The shortage of organs for transplantation

Organ transplantation is in many cases the only effective therapy for end-stage organ failure. Currently, almost 120.000 solid organ transplants are performed each year, with kidney leading the transplant race representing for almost 66% of the total procedures performed globally. However, despite the success of transplantation, it is estimated that only 10% of the global organ needs are covered. Thus, organ shortage constitutes a major global concern.

Traditionally, only organs obtained in optimal conditions have been considered for transplantation. However, the lack of organs is leading to the increased use of suboptimal grafts (e.g. non-heart beating donors), which poses new challenges. The most important hurdle preventing the clinical use of suboptimal organs is the limitation of static cold storage (SCS) ―the current gold standard for organ preservation that consists in slowing down the organ metabolism by storing it in ice. SCS is well suited for optimal grafts, but not for suboptimal ones since (i) it allows short preservation times (2-20 h), (ii) it does not provide information about the organ viability and (iii) it additionally damages the organ due to ischemia-reperfusion phenomena. Therefore, improving preservation methods becomes crucial for increasing the number of donor organs available for transplantation, the major unsolved need in this clinical field.

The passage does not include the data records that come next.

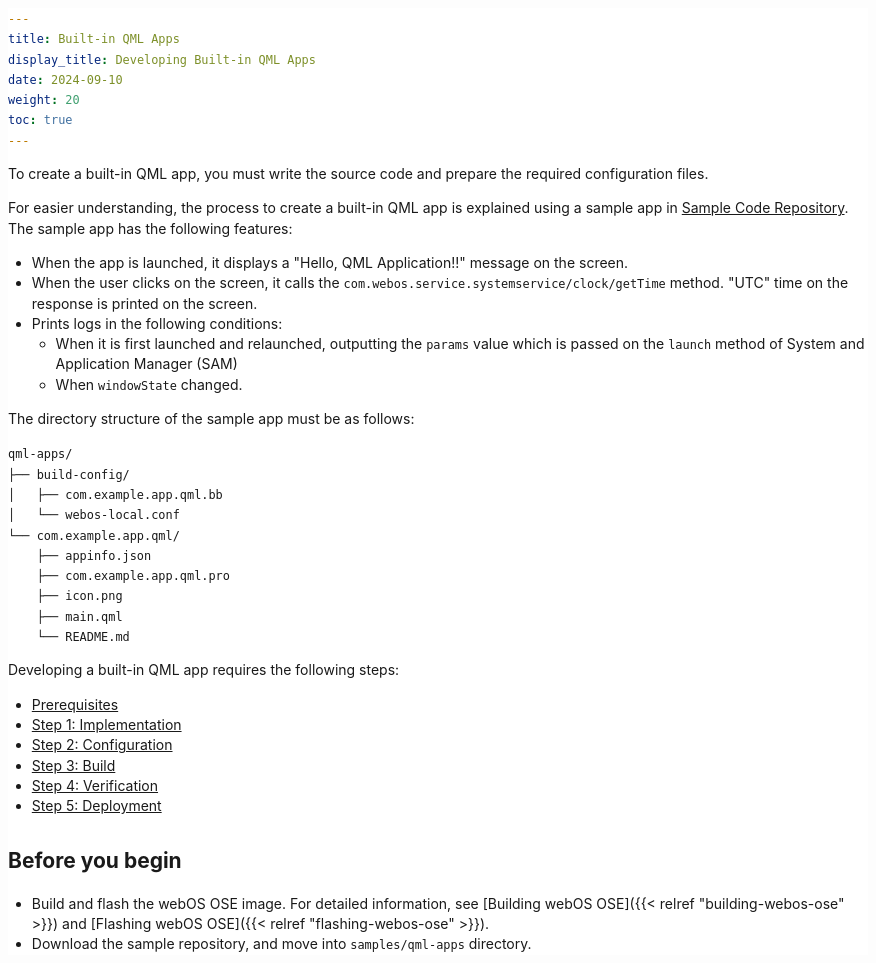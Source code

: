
 ```yaml
---
title: Built-in QML Apps
display_title: Developing Built-in QML Apps
date: 2024-09-10
weight: 20
toc: true
---
```


To create a built-in QML app, you must write the source code and prepare the required configuration files.

For easier understanding, the process to create a built-in QML app is explained using a sample app in [Sample Code Repository](https://github.com/webosose/samples). The sample app has the following features:

- When the app is launched, it displays a "Hello, QML Application!!" message on the screen.
- When the user clicks on the screen, it calls the `com.webos.service.systemservice/clock/getTime` method. "UTC" time on the response is printed on the screen.
- Prints logs in the following conditions:
    - When it is first launched and relaunched, outputting the `params` value which is passed on the `launch` method of System and Application Manager (SAM)
    - When `windowState` changed.

The directory structure of the sample app must be as follows:

``` bash
qml-apps/
├── build-config/
│   ├── com.example.app.qml.bb
│   └── webos-local.conf
└── com.example.app.qml/
    ├── appinfo.json
    ├── com.example.app.qml.pro
    ├── icon.png
    ├── main.qml
    └── README.md
```

Developing a built-in QML app requires the following steps:

* [Prerequisites](#before-you-begin)
* [Step 1: Implementation](#step-1-implement-the-qml-app)
* [Step 2: Configuration](#step-2-configure-the-qml-app)
* [Step 3: Build](#step-3-build-the-qml-app)
* [Step 4: Verification](#step-4-run-and-verify-the-qml-app)
* [Step 5: Deployment](#step-5-deploy-the-qml-app)

## Before you begin

- Build and flash the webOS OSE image. For detailed information, see [Building webOS OSE]({{< relref "building-webos-ose" >}}) and [Flashing webOS OSE]({{< relref "flashing-webos-ose" >}}).
- Download the sample repository, and move into `samples/qml-apps` directory.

Methods for organ preservation

  • STATIC COLD STORAGE (SCS). It is the gold standard organ preservation system. After harvesting, the organ is washed and immersed in melting ice at 4°C inside a sterile bag filled with preservation solution. By this procedure, it is possible to slow the cellular metabolism until reducing the oxygen needs of the tissues down to, approximately, 10% of physiological levels. Its main advantage is its simplicity, since it does not require technologically advanced equipment, and thus it is a cheap option. However, as has been discussed previously, this preservation method gives good results with optimal organs, which are scarce, does not provide any objective information on the viability of the organ, has short preservation periods and induces ischemia-reperfusion damage in the organ.
  • HYPOTHERMIC MACHINE PERFUSION (HMP). Based also on the slowing down the organ metabolism by cooling down to 4°C, but in this case the organ is perfused by pumping the cold preservation solution, that provides oxygen and nutrients over a prolonged period. Thanks to this, it enables organ storage for a longer time and provides some improvement of the organ function after transplantation. Unlike static storage, hypothermic perfusion requires the use of specialized equipment which includes pumps, valves and a perfusion circuit to which the organ is connected. This complicates the use of the technology and significantly raises its costs. Furthermore, the clinical advantages of this method compared to SCS are not clear.
  • NORMOTHERMIC PRESERVATION (NP). is based on the perfusion of the organ at 37°C with a blood-like solution that carries oxygen, nutrients and other molecules, mimicking the physiological conditions. As it explained in detail in the next section, this preservation method has the potential to solve the main limitations in the field of transplantation that are associated with SCS and HMP. The solution developed by EBERS is based on NP.


EBERS solution

The solution proposed by EBERS in the NORMOPERF project to the current limitations of organ preservation consists in a portable medical device for organ preservation based on normothermic perfusion. Our new device is capable of maintaining human organs in a viable state for sustained periods under physiological conditions ex vivo. Such device provides 37°C temperature conditions and supplies the organ with oxygen and nutrients to mimic the in vivo conditions and maintain cellular metabolism. Furthermore, our device includes a real-time organ function monitoring system for the continuous assessment of the metabolic and secretory activity of the organ and a predictive algorithm to assess the organ viability before transplantation to the recipient. Thanks to the unique features of our medical device, it will enable extended preservation times (≥24-48 h), minimized organ injuries during preservation and the determination of organ viability. This will by itself contribute to significantly improve organ preservation, although the most important benefit that we offer is the possibility of using suboptimal organs that are currently discarded. This will be possible thanks to our organ viability prediction module, which gives the possibility of assessing the actual organ status for transplantation in an easy way, and to the use of enhanced preservation conditions, which have proved in our pre-clinical studies to partially revert pre-existing damages of preserved organs.